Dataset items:
▼▼▼
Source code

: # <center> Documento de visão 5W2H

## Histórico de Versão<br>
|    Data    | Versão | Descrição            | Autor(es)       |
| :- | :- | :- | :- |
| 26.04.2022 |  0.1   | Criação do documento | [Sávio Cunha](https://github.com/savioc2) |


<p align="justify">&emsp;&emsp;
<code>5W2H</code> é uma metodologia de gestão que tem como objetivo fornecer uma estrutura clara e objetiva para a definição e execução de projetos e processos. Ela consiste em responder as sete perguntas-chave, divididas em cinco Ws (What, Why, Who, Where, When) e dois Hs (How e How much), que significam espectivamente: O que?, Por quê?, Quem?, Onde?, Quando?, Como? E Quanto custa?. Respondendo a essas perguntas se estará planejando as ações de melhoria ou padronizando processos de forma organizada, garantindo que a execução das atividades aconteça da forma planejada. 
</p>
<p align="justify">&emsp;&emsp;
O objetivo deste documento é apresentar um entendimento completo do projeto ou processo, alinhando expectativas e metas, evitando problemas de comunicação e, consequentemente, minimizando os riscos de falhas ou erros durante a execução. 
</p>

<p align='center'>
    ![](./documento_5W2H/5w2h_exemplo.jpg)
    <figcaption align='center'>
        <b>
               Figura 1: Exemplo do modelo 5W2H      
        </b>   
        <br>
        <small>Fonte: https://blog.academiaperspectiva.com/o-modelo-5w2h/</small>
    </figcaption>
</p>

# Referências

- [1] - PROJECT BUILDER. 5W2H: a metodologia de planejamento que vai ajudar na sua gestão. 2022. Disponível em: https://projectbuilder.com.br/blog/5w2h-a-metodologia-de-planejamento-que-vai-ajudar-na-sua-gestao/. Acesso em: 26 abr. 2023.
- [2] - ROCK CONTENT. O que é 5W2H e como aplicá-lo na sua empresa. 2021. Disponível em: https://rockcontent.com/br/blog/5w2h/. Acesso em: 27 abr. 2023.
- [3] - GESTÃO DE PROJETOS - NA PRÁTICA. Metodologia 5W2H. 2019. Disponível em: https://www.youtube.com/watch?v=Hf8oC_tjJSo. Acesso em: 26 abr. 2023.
▲▲▲
* _EXERCISE_: Set down the records once more, character for character.

* _OUTPUT BELOW_:
Source code

: # <center> Documento de visão 5W2H

## Histórico de Versão<br>
|    Data    | Versão | Descrição            | Autor(es)       |
| :- | :- | :- | :- |
| 26.04.2022 |  0.1   | Criação do documento | [Sávio Cunha](https://github.com/savioc2) |


<p align="justify">&emsp;&emsp;
<code>5W2H</code> é uma metodologia de gestão que tem como objetivo fornecer uma estrutura clara e objetiva para a definição e execução de projetos e processos. Ela consiste em responder as sete perguntas-chave, divididas em cinco Ws (What, Why, Who, Where, When) e dois Hs (How e How much), que significam espectivamente: O que?, Por quê?, Quem?, Onde?, Quando?, Como? E Quanto custa?. Respondendo a essas perguntas se estará planejando as ações de melhoria ou padronizando processos de forma organizada, garantindo que a execução das atividades aconteça da forma planejada. 
</p>
<p align="justify">&emsp;&emsp;
O objetivo deste documento é apresentar um entendimento completo do projeto ou processo, alinhando expectativas e metas, evitando problemas de comunicação e, consequentemente, minimizando os riscos de falhas ou erros durante a execução. 
</p>

<p align='center'>
    ![](./documento_5W2H/5w2h_exemplo.jpg)
    <figcaption align='center'>
        <b>
               Figura 1: Exemplo do modelo 5W2H      
        </b>   
        <br>
        <small>Fonte: https://blog.academiaperspectiva.com/o-modelo-5w2h/</small>
    </figcaption>
</p>

# Referências

- [1] - PROJECT BUILDER. 5W2H: a metodologia de planejamento que vai ajudar na sua gestão. 2022. Disponível em: https://projectbuilder.com.br/blog/5w2h-a-metodologia-de-planejamento-que-vai-ajudar-na-sua-gestao/. Acesso em: 26 abr. 2023.
- [2] - ROCK CONTENT. O que é 5W2H e como aplicá-lo na sua empresa. 2021. Disponível em: https://rockcontent.com/br/blog/5w2h/. Acesso em: 27 abr. 2023.
- [3] - GESTÃO DE PROJETOS - NA PRÁTICA. Metodologia 5W2H. 2019. Disponível em: https://www.youtube.com/watch?v=Hf8oC_tjJSo. Acesso em: 26 abr. 2023.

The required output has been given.